BitSet vs BitVector - #9 by jdahlstrom pointed me to the bitvec crate, so I tried that. Actually, I just got a private mail from someone asking about the performance of bitvec for my use case, so I have to create a standalone test in the next weeks. Maybe I have used it wrong or not in the best way?

Actually I had the hope that generic bitvec would give nearly optimal performance. The Nim language has a built-in SET/BITSET data type, which indeed gives optimal performance.

Actually I asked for the generic solution mostly, because I an still learning Rust and was not able to find a solution myself.

In your initial post you said that bitvec was slow. Did you use a benchmarking crate like criterion?
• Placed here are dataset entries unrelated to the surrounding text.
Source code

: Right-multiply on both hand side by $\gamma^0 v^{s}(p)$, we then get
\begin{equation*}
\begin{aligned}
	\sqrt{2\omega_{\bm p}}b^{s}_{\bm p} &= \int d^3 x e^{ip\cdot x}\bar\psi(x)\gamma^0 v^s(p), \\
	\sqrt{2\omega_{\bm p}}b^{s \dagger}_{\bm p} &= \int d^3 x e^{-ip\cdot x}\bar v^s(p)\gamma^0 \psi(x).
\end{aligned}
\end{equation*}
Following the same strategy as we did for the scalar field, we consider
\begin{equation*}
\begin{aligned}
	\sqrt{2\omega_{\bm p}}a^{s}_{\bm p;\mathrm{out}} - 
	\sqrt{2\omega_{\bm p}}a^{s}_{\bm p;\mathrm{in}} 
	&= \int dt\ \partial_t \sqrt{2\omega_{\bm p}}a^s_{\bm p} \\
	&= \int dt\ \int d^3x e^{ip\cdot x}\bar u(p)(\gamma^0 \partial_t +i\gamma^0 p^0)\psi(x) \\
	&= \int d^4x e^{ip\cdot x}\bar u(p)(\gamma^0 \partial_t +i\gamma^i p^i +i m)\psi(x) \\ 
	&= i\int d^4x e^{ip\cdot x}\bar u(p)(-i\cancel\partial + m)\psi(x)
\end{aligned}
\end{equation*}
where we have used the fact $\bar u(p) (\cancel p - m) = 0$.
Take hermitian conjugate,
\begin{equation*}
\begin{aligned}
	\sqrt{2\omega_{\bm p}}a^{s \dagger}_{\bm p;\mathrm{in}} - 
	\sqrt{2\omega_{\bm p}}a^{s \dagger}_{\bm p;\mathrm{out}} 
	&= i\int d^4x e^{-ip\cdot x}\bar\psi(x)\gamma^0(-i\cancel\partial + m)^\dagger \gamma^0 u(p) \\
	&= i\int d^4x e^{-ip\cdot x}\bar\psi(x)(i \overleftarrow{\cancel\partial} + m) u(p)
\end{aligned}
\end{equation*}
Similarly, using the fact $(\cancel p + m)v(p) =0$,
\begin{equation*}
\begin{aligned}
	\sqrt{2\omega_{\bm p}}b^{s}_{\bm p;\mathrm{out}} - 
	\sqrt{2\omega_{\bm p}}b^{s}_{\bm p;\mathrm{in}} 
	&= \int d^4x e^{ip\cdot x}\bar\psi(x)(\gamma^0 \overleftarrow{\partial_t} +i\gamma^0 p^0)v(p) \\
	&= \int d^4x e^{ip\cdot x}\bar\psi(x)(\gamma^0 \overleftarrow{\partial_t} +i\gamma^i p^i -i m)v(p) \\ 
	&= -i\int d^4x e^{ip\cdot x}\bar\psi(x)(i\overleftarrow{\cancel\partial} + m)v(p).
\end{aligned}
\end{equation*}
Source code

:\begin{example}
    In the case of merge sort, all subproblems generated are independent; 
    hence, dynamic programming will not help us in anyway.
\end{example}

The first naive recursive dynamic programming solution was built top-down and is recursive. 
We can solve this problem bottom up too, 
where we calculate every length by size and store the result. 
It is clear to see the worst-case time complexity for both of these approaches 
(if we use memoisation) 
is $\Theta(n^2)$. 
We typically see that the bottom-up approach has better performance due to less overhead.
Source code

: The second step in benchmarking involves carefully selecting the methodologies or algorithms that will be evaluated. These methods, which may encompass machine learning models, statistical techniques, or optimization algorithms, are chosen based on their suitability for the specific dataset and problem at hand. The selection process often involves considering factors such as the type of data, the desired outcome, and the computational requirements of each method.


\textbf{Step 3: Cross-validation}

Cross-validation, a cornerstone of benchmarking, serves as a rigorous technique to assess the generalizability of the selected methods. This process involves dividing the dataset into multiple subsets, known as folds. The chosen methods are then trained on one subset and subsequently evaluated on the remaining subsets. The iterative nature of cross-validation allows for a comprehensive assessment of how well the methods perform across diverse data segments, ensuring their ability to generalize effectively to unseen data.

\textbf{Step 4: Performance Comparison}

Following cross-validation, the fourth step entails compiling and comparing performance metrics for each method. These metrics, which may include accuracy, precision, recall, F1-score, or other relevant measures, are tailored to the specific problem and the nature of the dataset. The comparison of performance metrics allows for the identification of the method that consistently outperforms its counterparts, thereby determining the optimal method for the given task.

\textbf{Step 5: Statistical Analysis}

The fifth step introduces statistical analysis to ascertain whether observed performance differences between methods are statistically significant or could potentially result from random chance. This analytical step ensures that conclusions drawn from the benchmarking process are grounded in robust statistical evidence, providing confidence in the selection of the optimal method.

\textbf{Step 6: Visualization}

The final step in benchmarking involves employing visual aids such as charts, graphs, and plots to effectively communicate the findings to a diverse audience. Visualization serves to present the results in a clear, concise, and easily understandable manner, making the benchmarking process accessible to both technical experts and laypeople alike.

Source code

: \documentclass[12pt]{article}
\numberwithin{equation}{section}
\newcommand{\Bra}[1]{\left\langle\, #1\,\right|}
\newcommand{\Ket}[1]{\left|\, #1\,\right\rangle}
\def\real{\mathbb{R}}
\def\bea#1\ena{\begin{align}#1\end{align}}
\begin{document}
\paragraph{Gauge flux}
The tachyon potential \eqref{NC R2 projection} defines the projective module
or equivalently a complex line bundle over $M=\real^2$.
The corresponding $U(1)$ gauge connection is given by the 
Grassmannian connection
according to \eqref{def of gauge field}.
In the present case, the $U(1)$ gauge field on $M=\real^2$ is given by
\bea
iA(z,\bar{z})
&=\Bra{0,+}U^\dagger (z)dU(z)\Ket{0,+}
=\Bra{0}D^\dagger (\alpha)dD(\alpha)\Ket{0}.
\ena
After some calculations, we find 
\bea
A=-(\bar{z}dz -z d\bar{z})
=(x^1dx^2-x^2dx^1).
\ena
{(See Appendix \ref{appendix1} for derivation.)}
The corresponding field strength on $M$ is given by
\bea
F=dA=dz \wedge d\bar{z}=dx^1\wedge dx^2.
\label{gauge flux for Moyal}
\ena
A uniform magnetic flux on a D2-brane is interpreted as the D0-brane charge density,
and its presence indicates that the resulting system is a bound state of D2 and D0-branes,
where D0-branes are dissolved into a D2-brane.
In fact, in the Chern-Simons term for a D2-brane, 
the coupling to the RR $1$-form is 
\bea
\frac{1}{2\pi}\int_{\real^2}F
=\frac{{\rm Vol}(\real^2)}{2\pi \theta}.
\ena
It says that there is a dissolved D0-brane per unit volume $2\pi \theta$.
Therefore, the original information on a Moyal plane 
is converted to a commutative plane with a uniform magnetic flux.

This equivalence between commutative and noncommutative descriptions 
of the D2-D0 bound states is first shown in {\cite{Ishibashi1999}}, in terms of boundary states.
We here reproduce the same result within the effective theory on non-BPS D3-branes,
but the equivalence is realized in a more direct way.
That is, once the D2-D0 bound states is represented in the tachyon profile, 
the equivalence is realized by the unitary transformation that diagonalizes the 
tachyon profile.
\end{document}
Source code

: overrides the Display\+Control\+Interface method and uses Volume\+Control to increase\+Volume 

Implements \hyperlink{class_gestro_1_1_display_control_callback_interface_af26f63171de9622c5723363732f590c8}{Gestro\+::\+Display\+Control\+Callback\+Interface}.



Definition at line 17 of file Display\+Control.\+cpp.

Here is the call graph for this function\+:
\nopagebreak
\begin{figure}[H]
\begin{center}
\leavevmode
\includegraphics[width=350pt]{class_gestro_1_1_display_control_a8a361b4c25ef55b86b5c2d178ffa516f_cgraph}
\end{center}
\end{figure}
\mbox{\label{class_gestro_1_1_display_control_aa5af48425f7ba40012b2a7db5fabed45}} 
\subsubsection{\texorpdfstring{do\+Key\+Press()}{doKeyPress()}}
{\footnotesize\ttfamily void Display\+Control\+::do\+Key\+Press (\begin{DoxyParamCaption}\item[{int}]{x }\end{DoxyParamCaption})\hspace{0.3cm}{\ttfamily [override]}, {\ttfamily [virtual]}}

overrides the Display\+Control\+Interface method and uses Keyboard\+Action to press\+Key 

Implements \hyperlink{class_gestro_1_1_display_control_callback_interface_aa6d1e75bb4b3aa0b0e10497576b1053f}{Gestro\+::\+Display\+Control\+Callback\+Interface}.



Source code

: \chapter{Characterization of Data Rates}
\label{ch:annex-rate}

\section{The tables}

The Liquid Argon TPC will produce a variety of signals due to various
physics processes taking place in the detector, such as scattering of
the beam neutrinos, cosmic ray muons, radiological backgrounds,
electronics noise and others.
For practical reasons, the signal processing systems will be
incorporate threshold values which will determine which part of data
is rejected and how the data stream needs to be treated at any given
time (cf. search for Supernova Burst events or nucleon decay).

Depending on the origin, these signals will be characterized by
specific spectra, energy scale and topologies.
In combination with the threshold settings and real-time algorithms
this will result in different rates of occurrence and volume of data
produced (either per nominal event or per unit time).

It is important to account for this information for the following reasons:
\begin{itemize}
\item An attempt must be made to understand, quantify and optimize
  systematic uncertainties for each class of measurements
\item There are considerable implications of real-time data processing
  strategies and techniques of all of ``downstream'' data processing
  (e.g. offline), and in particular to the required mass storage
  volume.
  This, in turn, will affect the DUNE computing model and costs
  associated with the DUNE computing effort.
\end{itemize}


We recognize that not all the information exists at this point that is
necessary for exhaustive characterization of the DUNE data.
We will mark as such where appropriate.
And did you run with --release? If you didn't do these things, your performance test may have been invalid. It was definitely invalid if you didn't use --release. What type of test did you do?

Oh, now I see from the other topic that you used debug mode for performance testing, which is not meaningful.

Disregarding performance testing, bitvec does not have a 64 bit limit so it has to index into an array before it does the bit shift and get/set operation. That's what makes the implementation discussed here seem more appropriate for your use case.

But speaking of that:

[quote="StefanSalewski, post:1, topic:107448"]
So I decided to try for learning purposes to implement a custom 64-bit set type.
[/quote]

Does this mean you actually don't need more than 64 bits? I assumed that you did not when reading your post. But now I wonder if that's true.

Edit: I see in the other topic that you do only need 64 bits.

Sorry, I did not made a real performance test for my 64-bit fixed size use case yet. Initially, I was glad that I got it working with BitVec crate at all, as that crate is a bit complicated. My observation was, that in debug mode the time after the chess engine did the fist move went from 1.5 sec with BitSet to 2.0 sec with BitVec, and is only 1.3 sec for my custom 64-bit implementation. Of course I know that release mode is much faster generally, and that one should always test in release mode before complaining. I will create a small test program and test BitVec in release mode soon.